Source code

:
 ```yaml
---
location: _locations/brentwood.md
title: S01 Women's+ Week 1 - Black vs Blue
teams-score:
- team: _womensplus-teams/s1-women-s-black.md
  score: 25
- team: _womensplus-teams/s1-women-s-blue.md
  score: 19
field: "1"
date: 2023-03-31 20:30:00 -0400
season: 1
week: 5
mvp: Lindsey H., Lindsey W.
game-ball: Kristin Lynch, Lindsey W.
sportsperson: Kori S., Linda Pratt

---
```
------------
Try it — Once you have read the records, repeat them all exactly.

Answer to the exercise —
Source code

:
 ```yaml
---
location: _locations/brentwood.md
title: S01 Women's+ Week 1 - Black vs Blue
teams-score:
- team: _womensplus-teams/s1-women-s-black.md
  score: 25
- team: _womensplus-teams/s1-women-s-blue.md
  score: 19
field: "1"
date: 2023-03-31 20:30:00 -0400
season: 1
week: 5
mvp: Lindsey H., Lindsey W.
game-ball: Kristin Lynch, Lindsey W.
sportsperson: Kori S., Linda Pratt

---
```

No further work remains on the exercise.